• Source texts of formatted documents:

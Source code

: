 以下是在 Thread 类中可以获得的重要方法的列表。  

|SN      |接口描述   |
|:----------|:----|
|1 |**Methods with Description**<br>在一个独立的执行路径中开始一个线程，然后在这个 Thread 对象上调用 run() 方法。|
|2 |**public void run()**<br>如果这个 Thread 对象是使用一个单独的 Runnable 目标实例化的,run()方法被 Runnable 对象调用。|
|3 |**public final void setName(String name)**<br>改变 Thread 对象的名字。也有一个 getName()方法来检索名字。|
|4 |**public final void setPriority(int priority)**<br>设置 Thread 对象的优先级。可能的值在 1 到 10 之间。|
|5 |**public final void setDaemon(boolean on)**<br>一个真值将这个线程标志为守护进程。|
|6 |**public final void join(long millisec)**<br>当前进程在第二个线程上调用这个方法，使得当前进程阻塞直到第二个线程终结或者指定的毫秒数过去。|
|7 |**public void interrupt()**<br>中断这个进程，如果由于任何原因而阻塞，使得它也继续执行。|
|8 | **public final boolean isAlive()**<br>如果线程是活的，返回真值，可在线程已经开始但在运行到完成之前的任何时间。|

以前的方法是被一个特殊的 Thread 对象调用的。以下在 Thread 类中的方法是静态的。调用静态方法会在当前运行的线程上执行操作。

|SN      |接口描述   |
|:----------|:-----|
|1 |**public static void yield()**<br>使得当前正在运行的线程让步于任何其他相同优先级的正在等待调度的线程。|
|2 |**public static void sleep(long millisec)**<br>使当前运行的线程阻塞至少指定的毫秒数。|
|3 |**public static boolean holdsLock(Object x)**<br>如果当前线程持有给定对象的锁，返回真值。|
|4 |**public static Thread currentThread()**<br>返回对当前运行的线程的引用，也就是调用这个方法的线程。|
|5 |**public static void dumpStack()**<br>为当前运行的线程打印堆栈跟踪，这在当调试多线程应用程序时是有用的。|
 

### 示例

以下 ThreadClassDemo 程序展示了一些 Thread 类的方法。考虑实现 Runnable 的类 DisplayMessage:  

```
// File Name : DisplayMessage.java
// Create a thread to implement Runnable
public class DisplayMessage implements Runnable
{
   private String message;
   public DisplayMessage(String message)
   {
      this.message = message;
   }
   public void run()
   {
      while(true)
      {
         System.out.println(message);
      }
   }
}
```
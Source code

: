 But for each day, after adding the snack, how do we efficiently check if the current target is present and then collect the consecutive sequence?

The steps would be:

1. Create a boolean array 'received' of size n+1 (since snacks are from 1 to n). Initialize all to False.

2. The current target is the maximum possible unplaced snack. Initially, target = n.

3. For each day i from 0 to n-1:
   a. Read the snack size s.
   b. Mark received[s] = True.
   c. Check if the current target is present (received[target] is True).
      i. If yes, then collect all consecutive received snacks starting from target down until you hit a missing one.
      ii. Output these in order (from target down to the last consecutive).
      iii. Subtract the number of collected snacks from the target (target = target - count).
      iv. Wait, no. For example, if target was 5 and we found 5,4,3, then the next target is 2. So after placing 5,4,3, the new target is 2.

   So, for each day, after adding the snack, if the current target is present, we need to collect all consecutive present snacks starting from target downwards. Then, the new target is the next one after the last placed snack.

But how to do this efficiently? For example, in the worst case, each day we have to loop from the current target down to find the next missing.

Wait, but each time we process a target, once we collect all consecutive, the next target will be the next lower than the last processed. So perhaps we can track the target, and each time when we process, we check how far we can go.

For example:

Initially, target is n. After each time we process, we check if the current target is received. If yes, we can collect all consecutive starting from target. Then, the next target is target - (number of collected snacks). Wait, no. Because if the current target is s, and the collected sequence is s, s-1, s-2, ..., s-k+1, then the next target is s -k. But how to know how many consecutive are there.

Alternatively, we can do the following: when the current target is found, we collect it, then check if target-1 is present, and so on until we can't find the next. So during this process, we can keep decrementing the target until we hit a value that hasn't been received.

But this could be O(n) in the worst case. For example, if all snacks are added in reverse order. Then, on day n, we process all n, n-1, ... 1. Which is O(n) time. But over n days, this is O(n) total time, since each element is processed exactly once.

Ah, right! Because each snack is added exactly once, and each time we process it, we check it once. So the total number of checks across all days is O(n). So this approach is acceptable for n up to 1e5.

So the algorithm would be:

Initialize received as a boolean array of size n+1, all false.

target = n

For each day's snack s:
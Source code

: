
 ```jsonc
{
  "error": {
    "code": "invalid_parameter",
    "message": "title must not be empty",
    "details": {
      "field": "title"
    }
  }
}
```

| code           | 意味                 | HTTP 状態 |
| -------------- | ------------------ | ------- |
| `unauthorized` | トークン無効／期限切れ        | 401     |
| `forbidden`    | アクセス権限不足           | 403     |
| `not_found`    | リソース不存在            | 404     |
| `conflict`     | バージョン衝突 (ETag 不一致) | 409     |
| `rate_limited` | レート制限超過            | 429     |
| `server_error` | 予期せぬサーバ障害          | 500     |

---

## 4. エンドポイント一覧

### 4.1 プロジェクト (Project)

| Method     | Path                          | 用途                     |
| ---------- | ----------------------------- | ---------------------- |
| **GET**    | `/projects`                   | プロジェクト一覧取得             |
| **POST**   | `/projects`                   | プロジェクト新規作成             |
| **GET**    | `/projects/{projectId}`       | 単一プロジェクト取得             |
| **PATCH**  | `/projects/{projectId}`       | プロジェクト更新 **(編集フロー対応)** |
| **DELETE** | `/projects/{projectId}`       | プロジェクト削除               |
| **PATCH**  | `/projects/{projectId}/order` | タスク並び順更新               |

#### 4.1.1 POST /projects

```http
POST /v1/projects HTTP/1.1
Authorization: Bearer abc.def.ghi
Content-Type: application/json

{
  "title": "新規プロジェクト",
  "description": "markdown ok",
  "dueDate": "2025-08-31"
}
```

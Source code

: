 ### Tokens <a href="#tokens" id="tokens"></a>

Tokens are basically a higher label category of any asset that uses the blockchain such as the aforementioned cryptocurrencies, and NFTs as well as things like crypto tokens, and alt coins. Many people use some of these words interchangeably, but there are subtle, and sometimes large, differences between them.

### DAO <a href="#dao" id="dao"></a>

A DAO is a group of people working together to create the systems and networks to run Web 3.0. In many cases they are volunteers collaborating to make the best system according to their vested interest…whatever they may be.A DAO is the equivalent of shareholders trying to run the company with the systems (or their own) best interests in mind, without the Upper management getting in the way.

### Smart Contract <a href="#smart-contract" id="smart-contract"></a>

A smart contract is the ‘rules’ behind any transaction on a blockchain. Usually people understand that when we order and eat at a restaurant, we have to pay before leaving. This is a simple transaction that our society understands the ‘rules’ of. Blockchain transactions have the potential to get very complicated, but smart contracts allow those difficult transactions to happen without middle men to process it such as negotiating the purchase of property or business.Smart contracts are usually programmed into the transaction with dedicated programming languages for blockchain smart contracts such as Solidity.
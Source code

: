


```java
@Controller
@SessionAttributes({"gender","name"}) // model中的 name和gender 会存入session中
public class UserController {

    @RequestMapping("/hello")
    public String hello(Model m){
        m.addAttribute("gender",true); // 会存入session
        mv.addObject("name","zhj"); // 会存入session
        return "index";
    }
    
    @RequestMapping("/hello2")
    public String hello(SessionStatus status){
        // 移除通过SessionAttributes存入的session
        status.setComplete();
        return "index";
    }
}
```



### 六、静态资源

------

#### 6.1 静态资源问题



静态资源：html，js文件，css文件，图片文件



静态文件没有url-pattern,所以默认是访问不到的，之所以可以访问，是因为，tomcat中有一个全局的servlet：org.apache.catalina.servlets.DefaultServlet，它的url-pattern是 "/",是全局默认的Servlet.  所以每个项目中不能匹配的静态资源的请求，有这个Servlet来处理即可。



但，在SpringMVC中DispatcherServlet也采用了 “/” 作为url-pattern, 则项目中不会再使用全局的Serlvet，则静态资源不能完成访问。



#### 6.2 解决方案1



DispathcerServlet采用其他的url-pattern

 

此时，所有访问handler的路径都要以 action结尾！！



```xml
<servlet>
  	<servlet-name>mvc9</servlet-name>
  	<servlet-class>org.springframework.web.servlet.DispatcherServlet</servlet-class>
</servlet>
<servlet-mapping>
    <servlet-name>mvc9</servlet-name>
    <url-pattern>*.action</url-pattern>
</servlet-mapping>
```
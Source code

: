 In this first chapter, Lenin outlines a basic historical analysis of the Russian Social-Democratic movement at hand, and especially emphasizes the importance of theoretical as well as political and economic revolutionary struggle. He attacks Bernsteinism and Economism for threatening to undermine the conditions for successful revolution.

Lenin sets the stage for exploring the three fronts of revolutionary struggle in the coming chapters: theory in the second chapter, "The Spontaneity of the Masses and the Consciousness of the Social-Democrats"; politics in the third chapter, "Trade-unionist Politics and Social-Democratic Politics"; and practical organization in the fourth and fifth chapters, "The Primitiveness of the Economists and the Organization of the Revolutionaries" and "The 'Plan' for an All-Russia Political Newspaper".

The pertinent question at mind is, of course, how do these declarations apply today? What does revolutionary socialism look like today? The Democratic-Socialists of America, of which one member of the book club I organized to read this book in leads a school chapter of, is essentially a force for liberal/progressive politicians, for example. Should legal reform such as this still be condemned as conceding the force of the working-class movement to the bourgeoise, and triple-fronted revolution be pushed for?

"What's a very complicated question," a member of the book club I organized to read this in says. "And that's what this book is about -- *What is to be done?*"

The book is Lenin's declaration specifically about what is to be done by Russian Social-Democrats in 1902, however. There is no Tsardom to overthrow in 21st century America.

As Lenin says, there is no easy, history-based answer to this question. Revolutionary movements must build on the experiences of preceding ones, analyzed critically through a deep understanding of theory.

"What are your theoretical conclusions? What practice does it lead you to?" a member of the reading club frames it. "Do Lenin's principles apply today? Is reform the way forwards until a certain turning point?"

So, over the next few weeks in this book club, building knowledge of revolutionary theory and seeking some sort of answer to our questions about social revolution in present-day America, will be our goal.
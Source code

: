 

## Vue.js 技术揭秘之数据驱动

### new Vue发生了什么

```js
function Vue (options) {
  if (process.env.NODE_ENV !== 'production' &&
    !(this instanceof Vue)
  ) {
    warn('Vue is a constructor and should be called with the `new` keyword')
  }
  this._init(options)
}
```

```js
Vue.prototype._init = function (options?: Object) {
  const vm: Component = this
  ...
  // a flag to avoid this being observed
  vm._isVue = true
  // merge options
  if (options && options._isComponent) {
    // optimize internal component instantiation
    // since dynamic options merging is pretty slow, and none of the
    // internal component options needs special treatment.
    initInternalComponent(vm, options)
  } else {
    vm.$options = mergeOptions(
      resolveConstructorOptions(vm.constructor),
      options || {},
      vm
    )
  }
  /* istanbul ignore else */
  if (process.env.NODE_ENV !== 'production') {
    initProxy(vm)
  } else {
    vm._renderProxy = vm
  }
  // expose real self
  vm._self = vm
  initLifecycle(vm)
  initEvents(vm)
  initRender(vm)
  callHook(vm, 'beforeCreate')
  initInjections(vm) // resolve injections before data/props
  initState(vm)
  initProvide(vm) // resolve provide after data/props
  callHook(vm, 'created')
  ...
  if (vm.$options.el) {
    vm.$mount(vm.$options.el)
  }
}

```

• Task details:
Among the entries, find every line holding "since" and return it.

• Written answer:
1. Create a boolean array 'received' of size n+1 (since snacks are from 1 to n). Initialize all to False.
But this could be O(n) in the worst case. For example, if all snacks are added in reverse order. Then, on day n, we process all n, n-1, ... 1. Which is O(n) time. But over n days, this is O(n) total time, since each element is processed exactly once.
    // since dynamic options merging is pretty slow, and none of the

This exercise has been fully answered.